[Extracted records]
BEGIN

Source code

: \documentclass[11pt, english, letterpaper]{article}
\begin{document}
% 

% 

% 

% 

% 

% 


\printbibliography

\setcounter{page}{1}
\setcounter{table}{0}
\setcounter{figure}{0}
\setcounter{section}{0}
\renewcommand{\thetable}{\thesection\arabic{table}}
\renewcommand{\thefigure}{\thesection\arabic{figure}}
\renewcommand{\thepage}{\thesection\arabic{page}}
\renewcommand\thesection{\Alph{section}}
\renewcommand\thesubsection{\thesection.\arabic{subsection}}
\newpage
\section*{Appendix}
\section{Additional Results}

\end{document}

END

» **What to do**
Restate all of the entries exactly, please.

» **Solution to this task**
Source code

: \documentclass[11pt, english, letterpaper]{article}
\begin{document}
% 

% 

% 

% 

% 

% 


\printbibliography

\setcounter{page}{1}
\setcounter{table}{0}
\setcounter{figure}{0}
\setcounter{section}{0}
\renewcommand{\thetable}{\thesection\arabic{table}}
\renewcommand{\thefigure}{\thesection\arabic{figure}}
\renewcommand{\thepage}{\thesection\arabic{page}}
\renewcommand\thesection{\Alph{section}}
\renewcommand\thesubsection{\thesection.\arabic{subsection}}
\newpage
\section*{Appendix}
\section{Additional Results}

\end{document}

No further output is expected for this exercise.